Data for the task
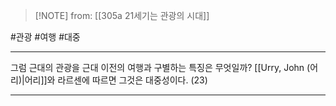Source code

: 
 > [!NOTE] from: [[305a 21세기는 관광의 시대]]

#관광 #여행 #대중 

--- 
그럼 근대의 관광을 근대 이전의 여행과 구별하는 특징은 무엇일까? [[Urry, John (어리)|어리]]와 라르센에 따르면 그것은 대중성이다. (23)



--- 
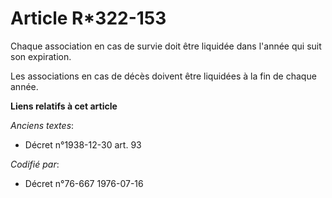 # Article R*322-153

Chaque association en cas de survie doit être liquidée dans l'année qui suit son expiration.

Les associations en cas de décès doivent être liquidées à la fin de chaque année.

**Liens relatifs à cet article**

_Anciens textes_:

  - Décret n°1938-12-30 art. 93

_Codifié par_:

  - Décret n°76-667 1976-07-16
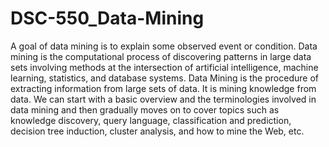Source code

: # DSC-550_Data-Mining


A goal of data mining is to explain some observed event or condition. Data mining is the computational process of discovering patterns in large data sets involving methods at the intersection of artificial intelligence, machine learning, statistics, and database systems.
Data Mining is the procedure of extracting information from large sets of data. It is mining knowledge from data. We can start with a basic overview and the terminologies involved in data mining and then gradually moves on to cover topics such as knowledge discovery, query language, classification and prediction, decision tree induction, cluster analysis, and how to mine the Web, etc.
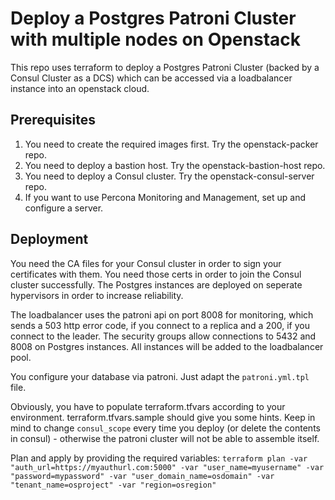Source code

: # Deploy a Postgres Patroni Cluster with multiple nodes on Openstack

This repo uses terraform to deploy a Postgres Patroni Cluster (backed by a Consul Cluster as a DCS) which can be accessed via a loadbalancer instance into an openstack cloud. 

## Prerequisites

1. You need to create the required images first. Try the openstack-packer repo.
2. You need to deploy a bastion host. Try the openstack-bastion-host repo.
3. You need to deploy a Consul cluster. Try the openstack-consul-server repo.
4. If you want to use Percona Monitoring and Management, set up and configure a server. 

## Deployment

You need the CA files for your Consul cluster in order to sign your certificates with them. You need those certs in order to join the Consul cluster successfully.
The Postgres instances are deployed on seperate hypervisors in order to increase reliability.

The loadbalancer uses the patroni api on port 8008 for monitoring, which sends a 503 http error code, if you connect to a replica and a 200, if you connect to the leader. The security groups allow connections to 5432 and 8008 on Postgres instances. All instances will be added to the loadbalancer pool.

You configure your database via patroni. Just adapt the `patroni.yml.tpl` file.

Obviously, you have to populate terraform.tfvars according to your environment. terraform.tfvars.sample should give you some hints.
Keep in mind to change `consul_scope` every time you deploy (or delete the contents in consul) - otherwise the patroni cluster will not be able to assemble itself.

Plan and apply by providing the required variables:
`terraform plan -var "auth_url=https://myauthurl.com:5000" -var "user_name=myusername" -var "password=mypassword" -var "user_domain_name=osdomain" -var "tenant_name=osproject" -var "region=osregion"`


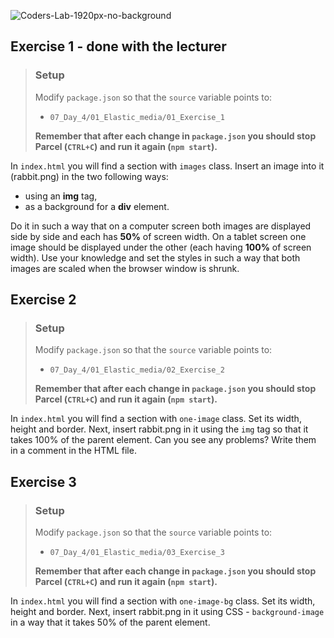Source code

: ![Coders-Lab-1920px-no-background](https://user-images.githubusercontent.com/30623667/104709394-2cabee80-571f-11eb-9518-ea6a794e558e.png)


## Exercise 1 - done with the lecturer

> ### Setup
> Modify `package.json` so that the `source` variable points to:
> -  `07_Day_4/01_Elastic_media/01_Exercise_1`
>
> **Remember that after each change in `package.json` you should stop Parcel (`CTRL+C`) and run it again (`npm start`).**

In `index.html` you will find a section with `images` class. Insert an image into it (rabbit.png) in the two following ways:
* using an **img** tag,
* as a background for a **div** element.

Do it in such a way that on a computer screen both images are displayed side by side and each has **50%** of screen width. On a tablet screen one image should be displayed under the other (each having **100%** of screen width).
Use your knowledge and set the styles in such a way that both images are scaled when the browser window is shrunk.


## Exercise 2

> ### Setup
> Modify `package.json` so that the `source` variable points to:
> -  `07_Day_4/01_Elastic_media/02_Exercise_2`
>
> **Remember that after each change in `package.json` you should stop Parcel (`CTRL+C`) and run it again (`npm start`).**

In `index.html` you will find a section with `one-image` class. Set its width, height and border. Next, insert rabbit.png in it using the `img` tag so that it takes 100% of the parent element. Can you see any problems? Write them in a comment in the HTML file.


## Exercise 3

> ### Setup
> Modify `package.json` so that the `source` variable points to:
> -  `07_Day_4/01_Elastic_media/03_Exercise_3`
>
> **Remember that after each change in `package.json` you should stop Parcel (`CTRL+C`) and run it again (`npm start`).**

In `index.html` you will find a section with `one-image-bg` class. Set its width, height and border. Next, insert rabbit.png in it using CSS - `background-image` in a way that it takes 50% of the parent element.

Problem statement
Lines of the material may hold the string "server". Copy each one that does.

Reply
3. You need to deploy a Consul cluster. Try the openstack-consul-server repo.
4. If you want to use Percona Monitoring and Management, set up and configure a server. 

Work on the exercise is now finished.